To show that all finite intersections of sets in $\mathfrak{B}_{\mathscr{S}}$ have cardinality $|X|$ it suffices just to construct $|X|$-many elements in the intersection. (This is because, as you have noticed, there cannot be more than $|X|$-many elements in the intersection.)
In the proof given, we have one particular element of this intersection: $$( F = \{ x_{ij} : i \neq j \} , \varphi = \{ F \cap S_1 , \ldots , F \cap S_k \} ).$$ Suppose that $( F , \psi ) \in \mathscr{F} \times \Phi$ is such that $\phi \supseteq \varphi$ is finite. Given any $i \leq k$ note that we clearly have that $S_i \cap F \in \psi$, and so $( F , \psi ) \in \mathfrak{B}_{S_i}$. Given $k < j \leq n$ note that $( F , \psi ) \in - \mathfrak{b}_{S_j}$ as long as $S_j \cap F \notin \psi$. Therefore as long as $\psi \supseteq \phi$ is chosen so that $F \cap S_{k+1} , \ldots , F \cap S_{n} \notin \psi$, then $( F , \psi )$ will belong to the intersection. There are clearly $|X|$-many ways to choose appropriate $\psi$.
Let $\mathfrak{B} = \{ \mathscr{A} \subseteq \mathscr{F} \times \Phi : | ( \mathscr{F} \times \Phi ) \setminus \mathscr{A} | < |X| \}$ denote the family of all subsets of $\mathscr{F} \times \Phi$ with complement of power $< |X|$. Note that not only does $\mathfrak{B}$ have the finite intersection property, it is actually closed under finite intersections.

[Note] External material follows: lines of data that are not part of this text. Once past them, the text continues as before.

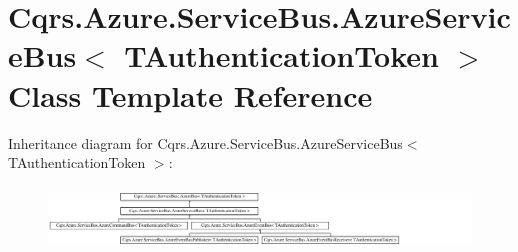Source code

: \hypertarget{classCqrs_1_1Azure_1_1ServiceBus_1_1AzureServiceBus}{}\section{Cqrs.\+Azure.\+Service\+Bus.\+Azure\+Service\+Bus$<$ T\+Authentication\+Token $>$ Class Template Reference}
\label{classCqrs_1_1Azure_1_1ServiceBus_1_1AzureServiceBus}
Inheritance diagram for Cqrs.\+Azure.\+Service\+Bus.\+Azure\+Service\+Bus$<$ T\+Authentication\+Token $>$\+:\begin{figure}[H]
\begin{center}
\leavevmode
\includegraphics[height=1.689291cm]{classCqrs_1_1Azure_1_1ServiceBus_1_1AzureServiceBus}
\end{center}
\end{figure}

With this observation and the work above it becomes relatively easy to show that given $\mathscr{S} \subseteq \mathcal{P} ( X )$ the family $\mathfrak{B}_{\mathscr{S}} \cup \mathfrak{B}$ has the finite intersection property. To see this, suppose that $\mathfrak{b}_{S_1} , \ldots , \mathfrak{b}_{S_k} , - \mathfrak{b}_{S_{k+1}} , \ldots , - \mathfrak{b}_{S_n} , \mathscr{A}_1 , \ldots , \mathscr{A}_m$ are given. Then
- by the work above the set $\mathfrak{b} = \mathfrak{b}_{S_1} \cap \cdots \cap \mathfrak{b}_{S_k} \cap - \mathfrak{b}_{S_{k+1}} \cap \cdots \cap - \mathfrak{b}_{S_n}$ has power $|X|$, and
- by the observation above the complement of $\mathscr{A} = \mathscr{A}_1 \cap \cdots \cap \mathscr{A}_m$ has power $< |X|$.
Thus $\mathfrak{b} \cap \mathscr{A} \neq \emptyset$.
Therefore this family can be extended to an ultrafilter $\mathfrak{U}_{\mathscr{S}}$, and since $\mathfrak{B} \subseteq \mathfrak{U}_{\mathscr{S}}$, we know that $\mathfrak{U}_{\mathscr{S}}$ cannot include any sets of power $< |X|$.